Task to complete >>
What is the number of lines in the data that include the string "VARCHAR"? Give it by itself.

Plain-text document sources
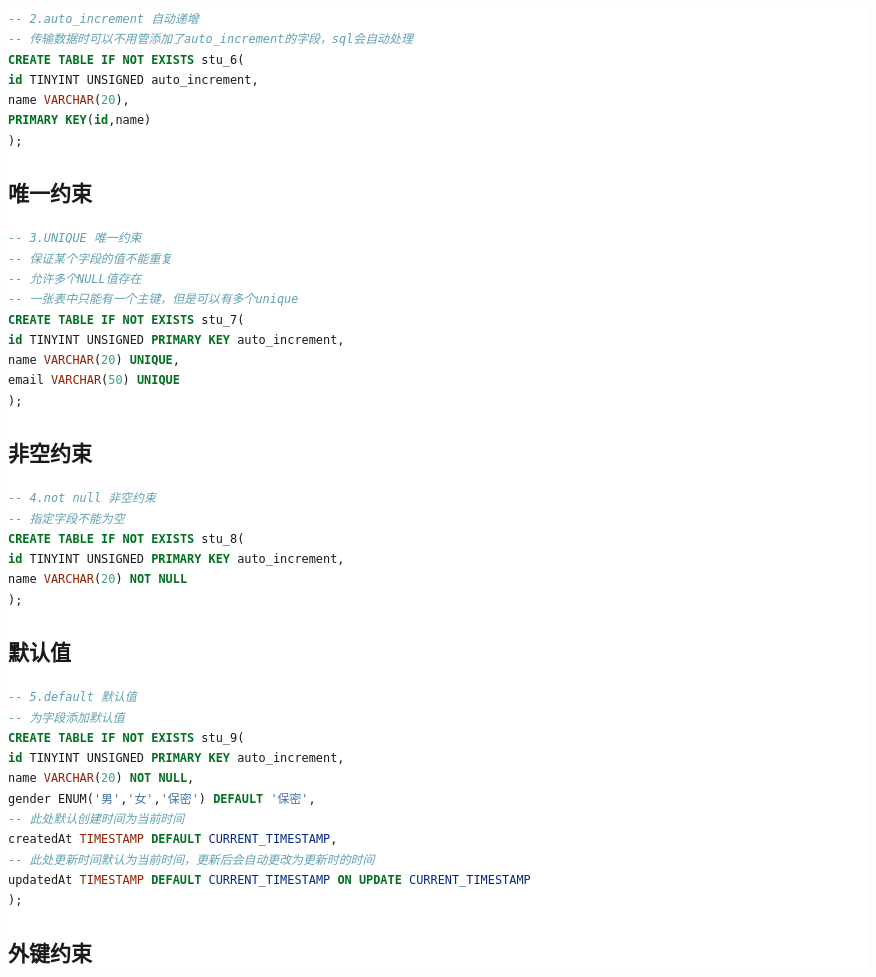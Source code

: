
 ```sql
-- 2.auto_increment 自动递增
-- 传输数据时可以不用管添加了auto_increment的字段，sql会自动处理
CREATE TABLE IF NOT EXISTS stu_6(
id TINYINT UNSIGNED auto_increment,
name VARCHAR(20),
PRIMARY KEY(id,name)
);
```

## 唯一约束

```sql
-- 3.UNIQUE 唯一约束
-- 保证某个字段的值不能重复
-- 允许多个NULL值存在
-- 一张表中只能有一个主键，但是可以有多个unique
CREATE TABLE IF NOT EXISTS stu_7(
id TINYINT UNSIGNED PRIMARY KEY auto_increment,
name VARCHAR(20) UNIQUE,
email VARCHAR(50) UNIQUE
);
```

## 非空约束

```sql
-- 4.not null 非空约束
-- 指定字段不能为空
CREATE TABLE IF NOT EXISTS stu_8(
id TINYINT UNSIGNED PRIMARY KEY auto_increment,
name VARCHAR(20) NOT NULL
);
```

## 默认值

```sql
-- 5.default 默认值
-- 为字段添加默认值
CREATE TABLE IF NOT EXISTS stu_9(
id TINYINT UNSIGNED PRIMARY KEY auto_increment,
name VARCHAR(20) NOT NULL,
gender ENUM('男','女','保密') DEFAULT '保密',
-- 此处默认创建时间为当前时间
createdAt TIMESTAMP DEFAULT CURRENT_TIMESTAMP,
-- 此处更新时间默认为当前时间，更新后会自动更改为更新时的时间
updatedAt TIMESTAMP DEFAULT CURRENT_TIMESTAMP ON UPDATE CURRENT_TIMESTAMP
); 
```

## 外键约束
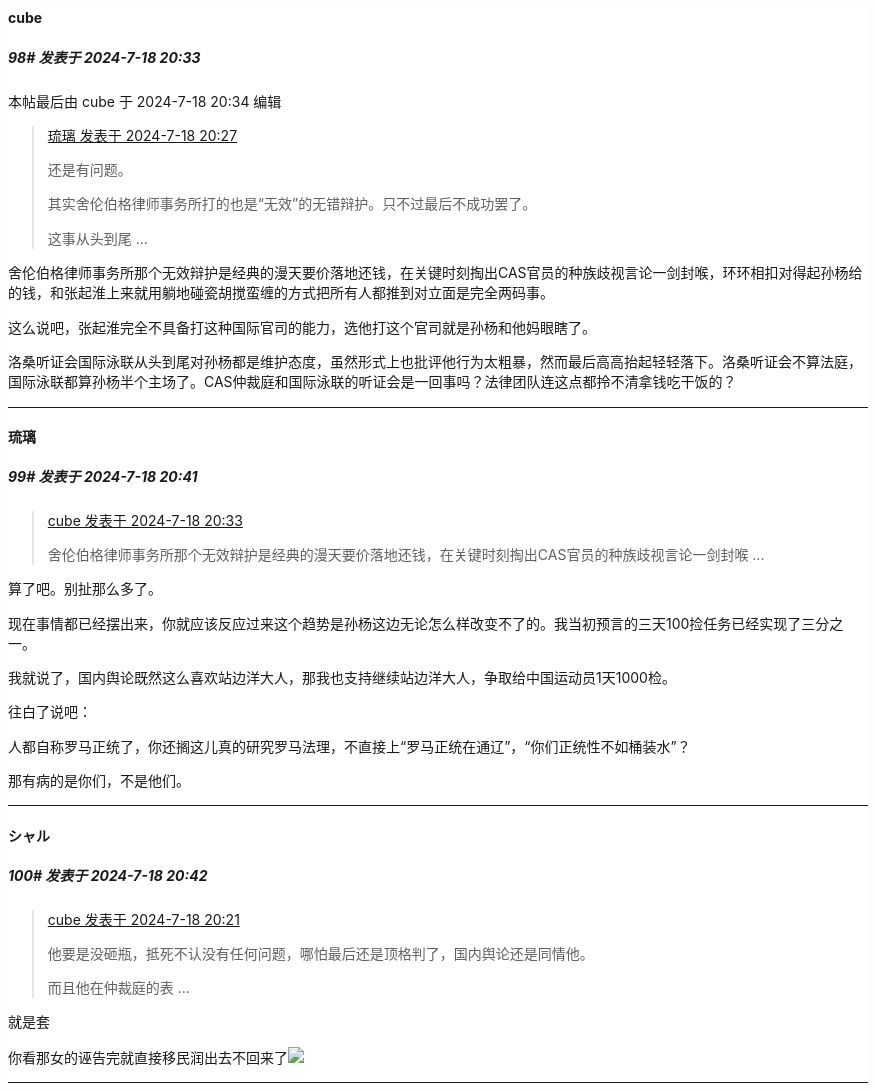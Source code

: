 ####  cube  
##### 98#       发表于 2024-7-18 20:33

 本帖最后由 cube 于 2024-7-18 20:34 编辑 
<blockquote><a href="httphttps://bbs.saraba1st.com/2b/forum.php?mod=redirect&amp;goto=findpost&amp;pid=65628501&amp;ptid=2191911" target="_blank">琉璃 发表于 2024-7-18 20:27</a>

还是有问题。

其实舍伦伯格律师事务所打的也是“无效”的无错辩护。只不过最后不成功罢了。

这事从头到尾 ...</blockquote>
舍伦伯格律师事务所那个无效辩护是经典的漫天要价落地还钱，在关键时刻掏出CAS官员的种族歧视言论一剑封喉，环环相扣对得起孙杨给的钱，和张起淮上来就用躺地碰瓷胡搅蛮缠的方式把所有人都推到对立面是完全两码事。

这么说吧，张起淮完全不具备打这种国际官司的能力，选他打这个官司就是孙杨和他妈眼瞎了。

洛桑听证会国际泳联从头到尾对孙杨都是维护态度，虽然形式上也批评他行为太粗暴，然而最后高高抬起轻轻落下。洛桑听证会不算法庭，国际泳联都算孙杨半个主场了。CAS仲裁庭和国际泳联的听证会是一回事吗？法律团队连这点都拎不清拿钱吃干饭的？


*****

####  琉璃  
##### 99#       发表于 2024-7-18 20:41

<blockquote><a href="httphttps://bbs.saraba1st.com/2b/forum.php?mod=redirect&amp;goto=findpost&amp;pid=65628544&amp;ptid=2191911" target="_blank">cube 发表于 2024-7-18 20:33</a>

舍伦伯格律师事务所那个无效辩护是经典的漫天要价落地还钱，在关键时刻掏出CAS官员的种族歧视言论一剑封喉 ...</blockquote>
算了吧。别扯那么多了。

现在事情都已经摆出来，你就应该反应过来这个趋势是孙杨这边无论怎么样改变不了的。我当初预言的三天100捡任务已经实现了三分之一。

我就说了，国内舆论既然这么喜欢站边洋大人，那我也支持继续站边洋大人，争取给中国运动员1天1000检。

往白了说吧：

人都自称罗马正统了，你还搁这儿真的研究罗马法理，不直接上“罗马正统在通辽”，“你们正统性不如桶装水”？

那有病的是你们，不是他们。

*****

####  シャル  
##### 100#       发表于 2024-7-18 20:42

<blockquote><a href="httphttps://bbs.saraba1st.com/2b/forum.php?mod=redirect&amp;goto=findpost&amp;pid=65628442&amp;ptid=2191911" target="_blank">cube 发表于 2024-7-18 20:21</a>

他要是没砸瓶，抵死不认没有任何问题，哪怕最后还是顶格判了，国内舆论还是同情他。

而且他在仲裁庭的表 ...</blockquote>
就是套

你看那女的诬告完就直接移民润出去不回来了<img src="https://static.saraba1st.com/image/smiley/face2017/037.png" referrerpolicy="no-referrer">

*****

Solution below >>
5